- **ABOUT THIS EXERCISE**
Copy out each line of the material in which the word "that" can be found.

--------------------------------

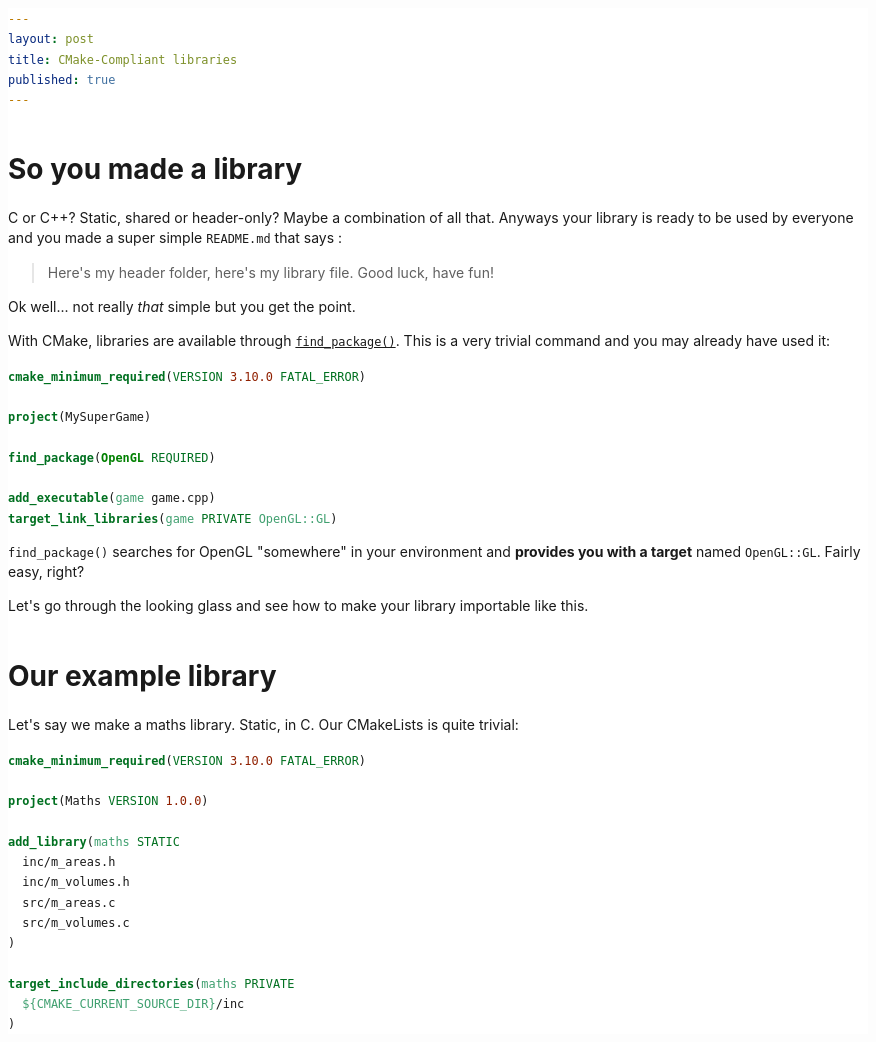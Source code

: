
 ```yaml
---
layout: post
title: CMake-Compliant libraries
published: true
---
```


# So you made a library

C or C++? Static, shared or header-only? Maybe a combination of all that.
Anyways your library is ready to be used by everyone and you made a super simple `README.md` that says :

> Here's my header folder, here's my library file. Good luck, have fun!

Ok well... not really *that* simple but you get the point.

With CMake, libraries are available through [`find_package()`](https://cmake.org/cmake/help/v3.14/command/find_package.html). This is a very trivial command and you may already have used it:

```cmake
cmake_minimum_required(VERSION 3.10.0 FATAL_ERROR)

project(MySuperGame)

find_package(OpenGL REQUIRED)

add_executable(game game.cpp)
target_link_libraries(game PRIVATE OpenGL::GL)
```

`find_package()` searches for OpenGL "somewhere" in your environment and **provides you with a target** named `OpenGL::GL`. Fairly easy, right?

Let's go through the looking glass and see how to make your library importable like this.

# Our example library

Let's say we make a maths library. Static, in C.
Our CMakeLists is quite trivial:

```cmake
cmake_minimum_required(VERSION 3.10.0 FATAL_ERROR)

project(Maths VERSION 1.0.0)

add_library(maths STATIC
  inc/m_areas.h
  inc/m_volumes.h
  src/m_areas.c
  src/m_volumes.c
)

target_include_directories(maths PRIVATE
  ${CMAKE_CURRENT_SOURCE_DIR}/inc
)
```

--------------------------------

- **YOUR RESPONSE**
C or C++? Static, shared or header-only? Maybe a combination of all that.
Anyways your library is ready to be used by everyone and you made a super simple `README.md` that says :
Ok well... not really *that* simple but you get the point.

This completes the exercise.